At Open Democracy, Imad Stitou places ongoing anti-government protests in Morocco in their proper context, in the long-standing dissidence and dissatisfaction of the northern region of the Rif.
On the evening of October 28, a garbage truck crushed Moroccan fish-seller Mohsen Fikri to death in al-Hoceima city in Morocco’s Rif as he tried to protect his produce. A month has passed since the incident, but protests are still ongoing in the city. While investigations seem to be at a standstill, protesters in al-Hoceima continued their action against the authorities, end of last week. They demanded the punishment of the culprits in this crime, which they believe is premeditated, instead of offering scapegoats to alleviate the pressure in the streets. The protesters were referring to some employees and garbage collectors whom the authorities arrested on the grounds of being implicated in Fikri’s killing.
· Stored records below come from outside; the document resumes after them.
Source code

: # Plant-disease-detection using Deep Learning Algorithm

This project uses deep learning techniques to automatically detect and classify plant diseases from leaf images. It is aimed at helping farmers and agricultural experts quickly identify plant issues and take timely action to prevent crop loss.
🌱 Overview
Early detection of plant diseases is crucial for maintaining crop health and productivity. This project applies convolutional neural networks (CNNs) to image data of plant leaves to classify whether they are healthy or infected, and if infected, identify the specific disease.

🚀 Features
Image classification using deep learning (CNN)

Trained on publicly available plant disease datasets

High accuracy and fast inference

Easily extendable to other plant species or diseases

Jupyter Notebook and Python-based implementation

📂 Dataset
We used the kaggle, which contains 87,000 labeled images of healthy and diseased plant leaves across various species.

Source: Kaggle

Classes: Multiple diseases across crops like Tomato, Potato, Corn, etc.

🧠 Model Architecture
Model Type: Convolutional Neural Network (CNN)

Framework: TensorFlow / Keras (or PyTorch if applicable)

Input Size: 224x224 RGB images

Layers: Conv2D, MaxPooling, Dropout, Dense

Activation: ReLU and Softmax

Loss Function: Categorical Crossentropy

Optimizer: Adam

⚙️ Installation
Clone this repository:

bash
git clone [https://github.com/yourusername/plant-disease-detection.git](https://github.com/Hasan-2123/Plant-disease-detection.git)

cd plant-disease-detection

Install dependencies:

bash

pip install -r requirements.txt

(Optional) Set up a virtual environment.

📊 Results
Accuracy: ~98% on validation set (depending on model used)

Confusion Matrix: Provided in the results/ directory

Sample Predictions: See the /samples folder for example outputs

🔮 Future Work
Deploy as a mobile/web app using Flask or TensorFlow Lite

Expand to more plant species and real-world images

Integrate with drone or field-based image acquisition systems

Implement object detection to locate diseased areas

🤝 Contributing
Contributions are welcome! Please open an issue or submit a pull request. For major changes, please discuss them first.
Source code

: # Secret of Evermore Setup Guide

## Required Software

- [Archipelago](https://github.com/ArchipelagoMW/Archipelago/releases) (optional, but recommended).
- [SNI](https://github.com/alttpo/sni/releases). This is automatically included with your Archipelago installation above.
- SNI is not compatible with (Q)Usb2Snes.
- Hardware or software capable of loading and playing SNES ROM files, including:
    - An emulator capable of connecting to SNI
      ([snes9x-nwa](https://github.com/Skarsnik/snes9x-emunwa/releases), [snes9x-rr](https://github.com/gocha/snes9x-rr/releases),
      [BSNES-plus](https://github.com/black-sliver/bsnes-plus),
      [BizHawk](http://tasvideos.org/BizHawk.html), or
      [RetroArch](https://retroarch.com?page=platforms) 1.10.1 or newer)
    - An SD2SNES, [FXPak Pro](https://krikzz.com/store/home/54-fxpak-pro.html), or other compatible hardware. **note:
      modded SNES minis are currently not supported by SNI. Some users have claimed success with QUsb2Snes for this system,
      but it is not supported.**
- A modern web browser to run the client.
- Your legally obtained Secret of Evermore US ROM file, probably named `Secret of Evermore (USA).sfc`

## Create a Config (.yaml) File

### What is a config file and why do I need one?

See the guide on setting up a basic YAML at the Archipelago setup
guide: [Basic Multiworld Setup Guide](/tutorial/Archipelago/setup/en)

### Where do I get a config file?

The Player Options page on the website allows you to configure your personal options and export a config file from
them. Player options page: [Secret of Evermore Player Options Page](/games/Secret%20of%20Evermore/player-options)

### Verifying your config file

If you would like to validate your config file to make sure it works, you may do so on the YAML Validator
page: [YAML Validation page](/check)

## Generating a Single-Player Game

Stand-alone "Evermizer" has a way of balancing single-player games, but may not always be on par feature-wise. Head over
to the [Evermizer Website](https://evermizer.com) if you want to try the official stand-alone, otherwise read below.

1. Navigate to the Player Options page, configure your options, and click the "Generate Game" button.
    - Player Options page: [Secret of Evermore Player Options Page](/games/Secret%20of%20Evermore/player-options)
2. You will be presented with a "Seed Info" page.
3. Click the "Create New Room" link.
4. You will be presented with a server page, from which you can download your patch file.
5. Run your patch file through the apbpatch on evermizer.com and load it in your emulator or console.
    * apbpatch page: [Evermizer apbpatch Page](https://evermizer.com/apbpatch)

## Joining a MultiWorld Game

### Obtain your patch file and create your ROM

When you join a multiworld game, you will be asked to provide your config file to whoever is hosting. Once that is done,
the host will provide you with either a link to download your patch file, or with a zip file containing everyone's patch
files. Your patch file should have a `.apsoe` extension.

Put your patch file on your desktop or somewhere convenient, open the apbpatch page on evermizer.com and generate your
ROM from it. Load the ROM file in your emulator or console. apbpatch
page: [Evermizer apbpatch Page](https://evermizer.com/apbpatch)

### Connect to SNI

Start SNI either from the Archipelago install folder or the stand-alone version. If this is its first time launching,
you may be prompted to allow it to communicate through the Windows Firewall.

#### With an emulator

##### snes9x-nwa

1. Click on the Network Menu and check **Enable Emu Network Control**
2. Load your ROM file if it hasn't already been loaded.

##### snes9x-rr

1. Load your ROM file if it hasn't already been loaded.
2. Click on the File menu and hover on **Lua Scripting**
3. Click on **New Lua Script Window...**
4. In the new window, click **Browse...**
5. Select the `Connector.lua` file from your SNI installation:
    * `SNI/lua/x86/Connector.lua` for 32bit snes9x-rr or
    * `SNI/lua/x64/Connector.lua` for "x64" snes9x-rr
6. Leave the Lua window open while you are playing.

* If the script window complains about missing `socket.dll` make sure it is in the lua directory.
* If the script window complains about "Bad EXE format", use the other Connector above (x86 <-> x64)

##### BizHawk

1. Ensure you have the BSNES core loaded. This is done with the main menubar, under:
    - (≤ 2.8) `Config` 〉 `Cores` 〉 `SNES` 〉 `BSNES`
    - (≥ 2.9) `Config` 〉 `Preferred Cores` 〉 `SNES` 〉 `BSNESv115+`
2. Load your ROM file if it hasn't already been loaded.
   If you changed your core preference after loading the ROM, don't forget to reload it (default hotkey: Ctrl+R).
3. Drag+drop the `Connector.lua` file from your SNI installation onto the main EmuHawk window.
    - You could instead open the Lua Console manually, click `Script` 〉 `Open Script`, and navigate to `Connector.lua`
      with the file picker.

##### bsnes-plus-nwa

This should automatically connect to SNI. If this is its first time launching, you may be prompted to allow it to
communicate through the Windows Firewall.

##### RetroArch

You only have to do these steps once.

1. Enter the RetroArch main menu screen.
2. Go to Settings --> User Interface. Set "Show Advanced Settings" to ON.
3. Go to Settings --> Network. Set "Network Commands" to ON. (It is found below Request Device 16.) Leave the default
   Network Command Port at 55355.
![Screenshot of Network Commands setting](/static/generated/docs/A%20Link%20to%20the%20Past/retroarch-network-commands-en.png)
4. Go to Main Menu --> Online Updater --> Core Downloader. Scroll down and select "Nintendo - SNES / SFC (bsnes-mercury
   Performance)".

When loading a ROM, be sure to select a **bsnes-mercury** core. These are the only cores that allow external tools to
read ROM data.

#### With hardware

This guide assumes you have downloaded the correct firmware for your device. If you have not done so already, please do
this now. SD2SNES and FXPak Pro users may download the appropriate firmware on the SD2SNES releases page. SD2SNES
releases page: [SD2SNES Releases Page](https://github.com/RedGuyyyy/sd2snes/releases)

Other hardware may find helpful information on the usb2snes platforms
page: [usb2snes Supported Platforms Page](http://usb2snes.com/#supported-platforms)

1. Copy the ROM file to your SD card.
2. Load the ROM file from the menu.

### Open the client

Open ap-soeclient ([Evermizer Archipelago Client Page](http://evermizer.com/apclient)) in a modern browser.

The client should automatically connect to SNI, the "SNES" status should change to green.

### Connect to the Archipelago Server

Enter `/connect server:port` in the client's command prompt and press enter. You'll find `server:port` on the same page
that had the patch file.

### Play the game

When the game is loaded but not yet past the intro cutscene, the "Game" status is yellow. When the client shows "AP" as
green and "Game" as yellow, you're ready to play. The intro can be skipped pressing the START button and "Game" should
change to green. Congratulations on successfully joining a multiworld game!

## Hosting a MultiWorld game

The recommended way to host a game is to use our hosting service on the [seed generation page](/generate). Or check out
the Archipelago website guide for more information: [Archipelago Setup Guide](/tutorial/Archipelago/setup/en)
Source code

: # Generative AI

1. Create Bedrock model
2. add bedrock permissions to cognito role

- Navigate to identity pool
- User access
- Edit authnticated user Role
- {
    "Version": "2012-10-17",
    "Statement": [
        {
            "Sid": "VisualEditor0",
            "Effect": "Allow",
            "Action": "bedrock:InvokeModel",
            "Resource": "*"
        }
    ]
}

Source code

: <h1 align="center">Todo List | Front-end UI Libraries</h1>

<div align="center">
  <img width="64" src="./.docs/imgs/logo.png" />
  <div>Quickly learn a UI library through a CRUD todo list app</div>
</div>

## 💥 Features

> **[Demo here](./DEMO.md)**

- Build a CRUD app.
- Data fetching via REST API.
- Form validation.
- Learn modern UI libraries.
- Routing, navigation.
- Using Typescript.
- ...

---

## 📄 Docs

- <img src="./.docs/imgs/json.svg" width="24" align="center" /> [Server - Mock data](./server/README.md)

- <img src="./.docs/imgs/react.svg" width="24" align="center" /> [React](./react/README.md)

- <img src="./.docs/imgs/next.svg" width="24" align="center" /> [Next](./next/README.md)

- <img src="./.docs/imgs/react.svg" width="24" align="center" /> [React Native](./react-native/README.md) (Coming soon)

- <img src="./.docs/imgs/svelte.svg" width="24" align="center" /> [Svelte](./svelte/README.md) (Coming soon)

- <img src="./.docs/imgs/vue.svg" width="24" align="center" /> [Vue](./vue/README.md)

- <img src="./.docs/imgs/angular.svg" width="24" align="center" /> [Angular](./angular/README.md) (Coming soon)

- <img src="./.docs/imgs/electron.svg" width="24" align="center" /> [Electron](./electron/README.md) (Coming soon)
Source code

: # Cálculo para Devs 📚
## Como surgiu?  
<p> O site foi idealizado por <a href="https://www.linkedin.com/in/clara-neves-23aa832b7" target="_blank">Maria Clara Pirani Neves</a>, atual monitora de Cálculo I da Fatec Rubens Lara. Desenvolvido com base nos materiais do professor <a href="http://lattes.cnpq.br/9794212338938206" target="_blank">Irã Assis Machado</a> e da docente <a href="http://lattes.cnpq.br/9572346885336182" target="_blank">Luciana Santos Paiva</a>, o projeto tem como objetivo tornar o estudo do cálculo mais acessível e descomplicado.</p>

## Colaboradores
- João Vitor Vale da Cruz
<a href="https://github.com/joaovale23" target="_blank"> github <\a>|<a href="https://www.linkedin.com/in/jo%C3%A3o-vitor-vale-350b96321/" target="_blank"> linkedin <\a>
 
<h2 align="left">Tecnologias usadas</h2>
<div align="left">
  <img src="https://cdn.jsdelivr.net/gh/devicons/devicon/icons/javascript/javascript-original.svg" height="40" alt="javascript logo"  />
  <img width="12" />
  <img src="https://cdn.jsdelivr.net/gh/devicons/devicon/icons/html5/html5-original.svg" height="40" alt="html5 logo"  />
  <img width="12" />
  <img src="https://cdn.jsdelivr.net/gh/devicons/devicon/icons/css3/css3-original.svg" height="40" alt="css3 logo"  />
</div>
The flame of public anger in al-Hoceima city is still burning, although the situation has relatively calmed down in other Moroccan cities. In fact, relations between the Makhzen a.k.a the federal state and al-Hoceima city, or the Moroccan Rif in general, have been shaky for decades.
The protests started out with slogans demanding a transparent and impartial investigation to expose the circumstances of Fikri’s death. But they soon escalated into calls for a comprehensive trial of the political regime as a whole, its politics and its behavior towards a marginalized region that has been deliberately shunned from the state’s general policies. This reaction did not come as a surprise. In fact, by exploring the Rif’s rebellious history against the authorities, one realizes that the crushing of Fikri was an opportunity to evoke this painful past and the feelings of oppression, disdain and discrimination that are deeply-rooted in the consciousness of Rifians since the country’s nominal independence in 1956.
Between 1958 and 1959, an uprising broke out as a natural reaction to the behavior of the new authorities that rose to power as a result of the Aix-Les-Bains negotiations. These authorities disbanded the Moroccan Army of Liberation and killed many of its men, in addition to oppressing, abducting, and torturing their opponents, especially sympathizers with the military leader Mohammed Bin Abd El-Karim El-Khattabi and those espousing his thought. Many Rifians were also forbidden from participating in regulating their region’s affairs or contributing to the rule of their country. They were not integrated in the different governments that were formed during the years 1955, 1956, 1957 and 1958.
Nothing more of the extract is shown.